## Task prompt
Your output should be the lines below from the one holding "figura do Vermelho" through the one holding "Now the account", transcribed exactly, with no pictures.

*** Excerpted records ***

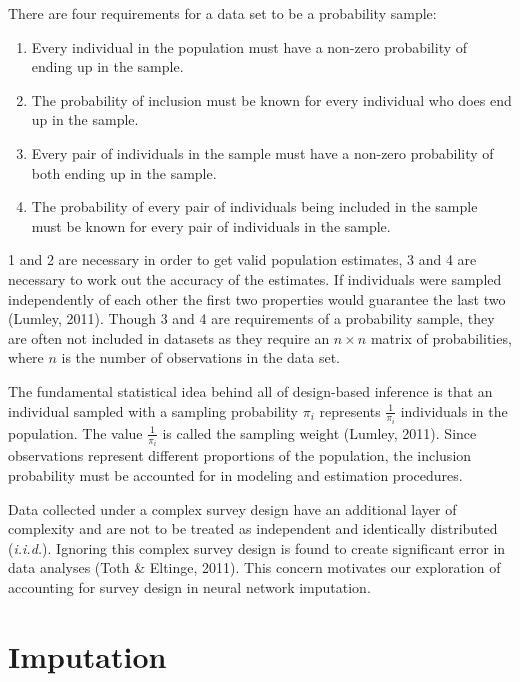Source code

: \documentclass[12pt,twoside]{reedthesis}
\begin{document}
There are four requirements for a data set to be a probability sample:
\begin{enumerate}
\def\labelenumi{\arabic{enumi}.}
\item
  Every individual in the population must have a non-zero probability of
  ending up in the sample.
\item
  The probability of inclusion must be known for every individual who
  does end up in the sample.
\item
  Every pair of individuals in the sample must have a non-zero
  probability of both ending up in the sample.
\item
  The probability of every pair of individuals being included in the
  sample must be known for every pair of individuals in the sample.
\end{enumerate}
1 and 2 are necessary in order to get valid population estimates, 3 and
4 are necessary to work out the accuracy of the estimates. If
individuals were sampled independently of each other the first two
properties would guarantee the last two (Lumley, 2011). Though 3 and 4
are requirements of a probability sample, they are often not included in
datasets as they require an \(n \times n\) matrix of probabilities,
where \(n\) is the number of observations in the data set.

The fundamental statistical idea behind all of design-based inference is
that an individual sampled with a sampling probability \(\pi_i\)
represents \(\frac{1}{\pi_i}\) individuals in the population. The value
\(\frac{1}{\pi_i}\) is called the sampling weight (Lumley, 2011). Since
observations represent different proportions of the population, the
inclusion probability must be accounted for in modeling and estimation
procedures.

Data collected under a complex survey design have an additional layer of
complexity and are not to be treated as independent and identically
distributed (\emph{i.i.d.}). Ignoring this complex survey design is
found to create significant error in data analyses (Toth \& Eltinge,
2011). This concern motivates our exploration of accounting for survey
design in neural network imputation.

\section{Imputation}\label{imputation}
\end{document}
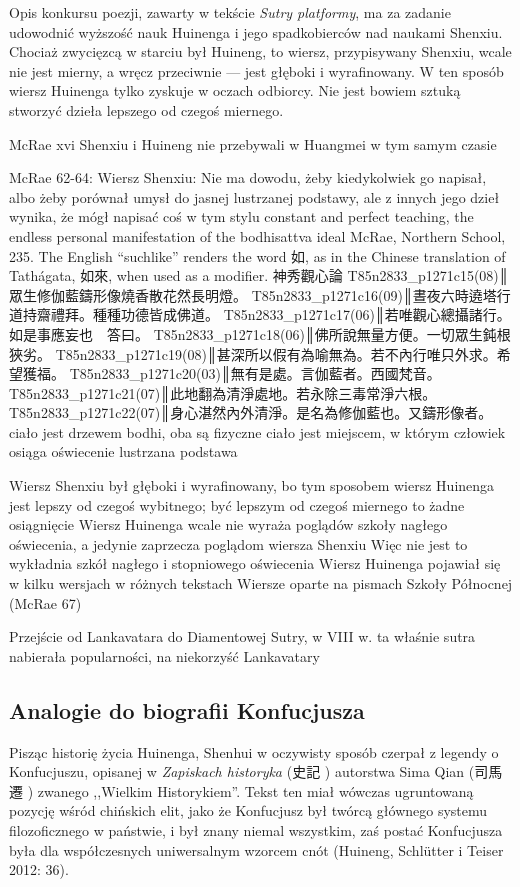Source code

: Opis konkursu poezji, zawarty w tekście \textit{Sutry platformy}, ma za zadanie udowodnić wyższość nauk Huinenga i jego spadkobierców nad naukami Shenxiu. Chociaż zwycięzcą w starciu był Huineng, to wiersz, przypisywany Shenxiu, wcale nie jest mierny, a wręcz przeciwnie --- jest głęboki i wyrafinowany. W ten sposób wiersz Huinenga tylko zyskuje w oczach odbiorcy. Nie jest bowiem sztuką stworzyć dzieła lepszego od czegoś miernego.

McRae xvi
Shenxiu i Huineng nie przebywali w Huangmei w tym samym czasie

McRae 62-64:
Wiersz Shenxiu:
Nie ma dowodu, żeby kiedykolwiek go napisał, albo żeby porównał umysł do jasnej lustrzanej podstawy, ale z innych jego dzieł wynika, że mógł napisać coś w tym stylu
constant and perfect teaching, the endless personal manifestation of the
bodhisattva ideal
McRae, Northern School, 235. The English “suchlike'' renders the word 如, as in the Chinese translation of Tathágata, 如來, when used as a modifier.
神秀觀心論
T85n2833_p1271c15(08)║眾生修伽藍鑄形像燒香散花然長明燈。
T85n2833_p1271c16(09)║晝夜六時遶塔行道持齋禮拜。種種功德皆成佛道。
T85n2833_p1271c17(06)║若唯觀心總攝諸行。如是事應妄也　答曰。
T85n2833_p1271c18(06)║佛所說無量方便。一切眾生鈍根狹劣。
T85n2833_p1271c19(08)║甚深所以假有為喻無為。若不內行唯只外求。希望獲福。
T85n2833_p1271c20(03)║無有是處。言伽藍者。西國梵音。
T85n2833_p1271c21(07)║此地翻為清淨處地。若永除三毒常淨六根。
T85n2833_p1271c22(07)║身心湛然內外清淨。是名為修伽藍也。又鑄形像者。
ciało jest drzewem bodhi, oba są fizyczne
ciało jest miejscem, w którym człowiek osiąga oświecenie
lustrzana podstawa

Wiersz Shenxiu był głęboki i wyrafinowany, bo tym sposobem wiersz Huinenga jest lepszy od czegoś wybitnego; być lepszym od czegoś miernego to żadne osiągnięcie
Wiersz Huinenga wcale nie wyraża poglądów szkoły nagłego oświecenia, a jedynie zaprzecza poglądom wiersza Shenxiu
Więc nie jest to wykładnia szkół nagłego i stopniowego oświecenia
Wiersz Huinenga pojawiał się w kilku wersjach w różnych tekstach
Wiersze oparte na pismach Szkoły Północnej (McRae 67)

Przejście od Lankavatara do Diamentowej Sutry, w VIII w. ta właśnie sutra nabierała popularności, na niekorzyść Lankavatary
\fi
\subsection{Analogie do biografii Konfucjusza}
Pisząc historię życia Huinenga, Shenhui w oczywisty sposób czerpał z legendy o Konfucjuszu, opisanej w \textit{Zapiskach historyka} (史記 ) autorstwa Sima Qian (司馬遷 ) zwanego ,,Wielkim Historykiem''. Tekst ten miał wówczas ugruntowaną pozycję wśród chińskich elit, jako że Konfucjusz był twórcą głównego systemu filozoficznego w państwie, i był znany niemal wszystkim, zaś postać Konfucjusza była dla współczesnych uniwersalnym wzorcem cnót (Huineng, Schlütter i Teiser 2012: 36).

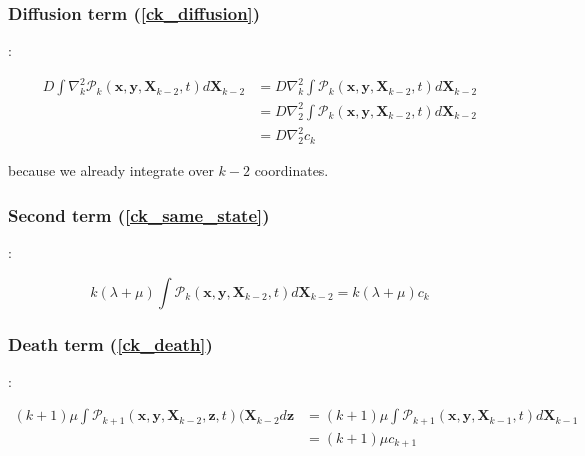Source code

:\subsubsection*{Diffusion term (\ref{ck_diffusion})}

:

\begin{subequations} 
\begin{align}
D\int\nabla_{k}^{2}\mathcal{P}_{k}(\boldsymbol{x},\boldsymbol{y},\boldsymbol{X}_{k-2},t)d\boldsymbol{X}_{k-2} & =D\nabla_{k}^{2}\int\mathcal{P}_{k}(\boldsymbol{x},\boldsymbol{y},\boldsymbol{X}_{k-2},t)d\boldsymbol{X}_{k-2}\\
 & =D\nabla_{2}^{2}\int\mathcal{P}_{k}(\boldsymbol{x},\boldsymbol{y},\boldsymbol{X}_{k-2},t)d\boldsymbol{X}_{k-2}\\
 & =D\nabla_{2}^{2}c_{k}\label{diffusion_term_deriv}
\end{align}
\end{subequations}

because we already integrate over $k-2$ coordinates.

\subsubsection*{Second term (\ref{ck_same_state})}

:

\begin{equation}
k(\lambda+\mu)\int\mathcal{P}_{k}(\boldsymbol{x},\boldsymbol{y},\boldsymbol{X}_{k-2},t)d\boldsymbol{X}_{k-2}=k(\lambda+\mu)c_{k}\label{2nd_term_deriv}
\end{equation}


\subsubsection*{Death term (\ref{ck_death})}

:

\begin{subequations} 
\begin{align}
(k+1)\mu\int\mathcal{P}_{k+1}(\boldsymbol{x},\boldsymbol{y},\boldsymbol{X}_{k-2},\boldsymbol{z},t)(\boldsymbol{X}_{k-2}d\boldsymbol{z} & =(k+1)\mu\int\mathcal{P}_{k+1}(\boldsymbol{x},\boldsymbol{y},\boldsymbol{X}_{k-1},t)d\boldsymbol{X}_{k-1}\label{ck_death_1}\\
 & =(k+1)\mu c_{k+1}\label{death_term_deriv}
\end{align}
\end{subequations}

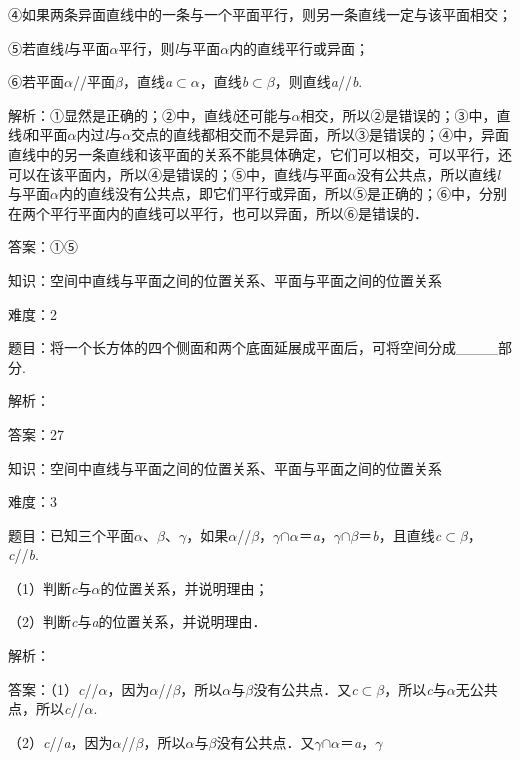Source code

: \documentclass{article} %
\begin{document}
④如果两条异面直线中的一条与一个平面平行，则另一条直线一定与该平面相交；

⑤若直线\textit{l}与平面\textit{$\alpha$}平行，则\textit{l}与平面\textit{$\alpha$}内的直线平行或异面；

⑥若平面\textit{$\alpha$}//平面\textit{$\beta$}，直线\textit{a}$\mathrm{\subset }$\textit{$\alpha$}，直线\textit{b}$\mathrm{\subset }$\textit{$\beta$}，则直线\textit{a}//\textit{b}.

解析：①显然是正确的；②中，直线\textit{l}还可能与\textit{$\alpha$}相交，所以②是错误的；③中，直线\textit{l}和平面\textit{$\alpha$}内过\textit{l}与\textit{$\alpha$}交点的直线都相交而不是异面，所以③是错误的；④中，异面直线中的另一条直线和该平面的关系不能具体确定，它们可以相交，可以平行，还可以在该平面内，所以④是错误的；⑤中，直线\textit{l}与平面\textit{$\alpha$}没有公共点，所以直线\textit{l}与平面\textit{$\alpha$}内的直线没有公共点，即它们平行或异面，所以⑤是正确的；⑥中，分别在两个平行平面内的直线可以平行，也可以异面，所以⑥是错误的．

答案：①⑤

知识：空间中直线与平面之间的位置关系、平面与平面之间的位置关系

难度：2

题目：将一个长方体的四个侧面和两个底面延展成平面后，可将空间分成\_\_\_\_部分.

解析：

答案：27

知识：空间中直线与平面之间的位置关系、平面与平面之间的位置关系

难度：3

题目：已知三个平面\textit{$\alpha$}、\textit{$\beta$}、\textit{$\gamma$}，如果\textit{$\alpha$}//\textit{$\beta$}，\textit{$\gamma$}$\mathrm{\cap}$\textit{$\alpha$}＝\textit{a}，\textit{$\gamma$}$\mathrm{\cap}$\textit{$\beta$}＝\textit{b}，且直线\textit{c}$\mathrm{\subset }$\textit{$\beta$}，\textit{c}//\textit{b}.

（1）判断\textit{c}与\textit{$\alpha$}的位置关系，并说明理由；

（2）判断\textit{c}与\textit{a}的位置关系，并说明理由．

解析：

答案：（1）\textit{c}//\textit{$\alpha$}，因为\textit{$\alpha$}//\textit{$\beta$}，所以\textit{$\alpha$}与\textit{$\beta$}没有公共点．又\textit{c}$\mathrm{\subset }$\textit{$\beta$}，所以\textit{c}与\textit{$\alpha$}无公共点，所以\textit{c}//\textit{$\alpha$}.

（2）\textit{c}//\textit{a}，因为\textit{$\alpha$}//\textit{$\beta$}，所以\textit{$\alpha$}与\textit{$\beta$}没有公共点．又\textit{$\gamma$}$\mathrm{\cap}$\textit{$\alpha$}＝\textit{a}，\textit{$\gamma$}
\end{document}

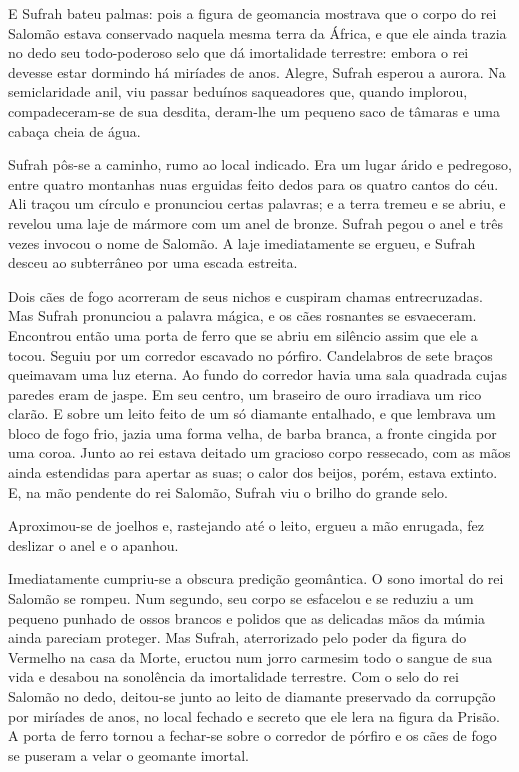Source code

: E Sufrah bateu palmas: pois a figura de geomancia mostrava que o corpo do
rei Salomão estava conservado naquela mesma terra da África, e que ele
ainda trazia no dedo seu todo-poderoso selo que dá imortalidade terrestre:
embora o rei devesse estar dormindo há miríades de anos. Alegre, Sufrah
esperou a aurora. Na semiclaridade anil, viu passar beduínos saqueadores
que, quando implorou, compadeceram-se de sua desdita, deram-lhe um pequeno
saco de tâmaras e uma cabaça cheia de água.

Sufrah pôs-se a caminho, rumo ao local indicado. Era um lugar árido e
pedregoso, entre quatro montanhas nuas erguidas feito dedos para os quatro
cantos do céu. Ali traçou um círculo e pronunciou certas palavras; e a
terra tremeu e se abriu, e revelou uma laje de mármore com um anel de
bronze. Sufrah pegou o anel e três vezes invocou o nome de Salomão. A laje
imediatamente se ergueu, e Sufrah desceu ao subterrâneo por uma escada
estreita.

Dois cães de fogo acorreram de seus nichos e cuspiram chamas entrecruzadas.
Mas Sufrah pronunciou a palavra mágica, e os cães rosnantes se esvaeceram.
Encontrou então uma porta de ferro que se abriu em silêncio assim que ele
a tocou. Seguiu por um corredor escavado no pórfiro. Candelabros de sete
braços queimavam uma luz eterna. Ao fundo do corredor havia uma sala
quadrada cujas paredes eram de jaspe. Em seu centro, um braseiro de ouro
irradiava um rico clarão. E sobre um leito feito de um só diamante
entalhado, e que lembrava um bloco de fogo frio, jazia uma forma velha, de
barba branca, a fronte cingida por uma coroa. Junto ao rei estava deitado
um gracioso corpo ressecado, com as mãos ainda estendidas para apertar as
suas; o calor dos beijos, porém, estava extinto. E, na mão pendente do rei
Salomão, Sufrah viu o brilho do grande selo.

Aproximou-se de joelhos e, rastejando até o leito, ergueu a mão enrugada,
fez deslizar o anel e o apanhou. 

Imediatamente cumpriu-se a obscura predição geomântica. O sono imortal do
rei Salomão se rompeu. Num segundo, seu corpo se esfacelou e se reduziu a
um pequeno punhado de ossos brancos e polidos que as delicadas mãos da
múmia ainda pareciam proteger. Mas Sufrah, aterrorizado pelo poder da
figura do Vermelho na casa da Morte, eructou num jorro carmesim todo o
sangue de sua vida e desabou na sonolência da imortalidade terrestre. Com
o selo do rei Salomão no dedo, deitou-se junto ao leito de diamante
preservado da corrupção por miríades de anos, no local fechado e secreto
que ele lera na figura da Prisão. A porta de ferro tornou a fechar-se
sobre o corredor de pórfiro e os cães de fogo se puseram a velar o
geomante imortal.

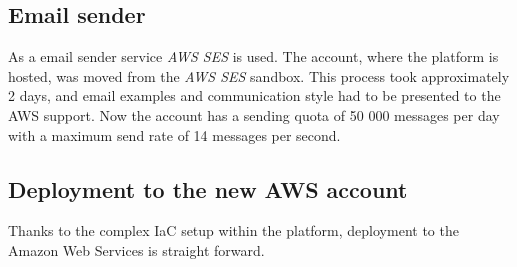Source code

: \subsection{Email sender}
\label{attachment:ses}
As a email sender service \textit{AWS \ac{SES}} is used.
The account, where the platform is hosted, was moved from the \textit{AWS \ac{SES}} sandbox.
This process took approximately 2 days, and email examples and communication style had to be presented to the AWS support. 
Now the account has a sending quota of 50 000 messages per day with a maximum send rate of 14 messages per second.


\subsection{Deployment to the new AWS account}
Thanks to the complex \ac{IaC} setup within the platform, deployment to the Amazon Web Services is straight forward.

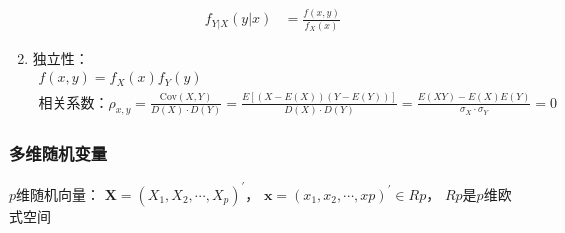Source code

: \documentclass[12pt]{book}
\begin{document}
\begin{enumerate}[1.]
\begin{align*}
        f_{Y|X}(y|x) &= \frac{f(x,y)}{f_{X}(x)}
    \end{align*}
    \item 独立性：
    \begin{gather*}
        f(x,y) = f_{X}(x) f_{Y}(y) \\
        \text{相关系数：}\rho_{x,y} = \frac{\mathrm{Cov}(X,Y)}{D(X)\cdot D(Y)}
        = \frac{E[(X-E(X))(Y-E(Y))]}{D(X)\cdot D(Y)} 
        =\frac{E(XY)-E(X)E(Y)}{\sigma_X\cdot \sigma_Y} = 0
    \end{gather*}
\end{enumerate}


\subsubsection{多维随机变量}


$p$维随机向量：
$\mathbf{X}=(X_1,X_2,\cdots,X_p)^\prime$，
$ \mathbf{x} = (x_1,x_2,\cdots,xp)^\prime \in Rp$，
$Rp$是$p$维欧式空间
\end{document}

*** End of Excerpted records ***

## Task result
figura do Vermelho na casa da Morte, eructou num jorro carmesim todo o
sangue de sua vida e desabou na sonolência da imortalidade terrestre. Com
o selo do rei Salomão no dedo, deitou-se junto ao leito de diamante
preservado da corrupção por miríades de anos, no local fechado e secreto
que ele lera na figura da Prisão. A porta de ferro tornou a fechar-se
sobre o corredor de pórfiro e os cães de fogo se puseram a velar o
geomante imortal.

Source code

: \subsection{Email sender}
\label{attachment:ses}
As a email sender service \textit{AWS \ac{SES}} is used.
The account, where the platform is hosted, was moved from the \textit{AWS \ac{SES}} sandbox.
This process took approximately 2 days, and email examples and communication style had to be presented to the AWS support. 
Now the account has a sending quota of 50 000 messages per day with a maximum send rate of 14 messages per second.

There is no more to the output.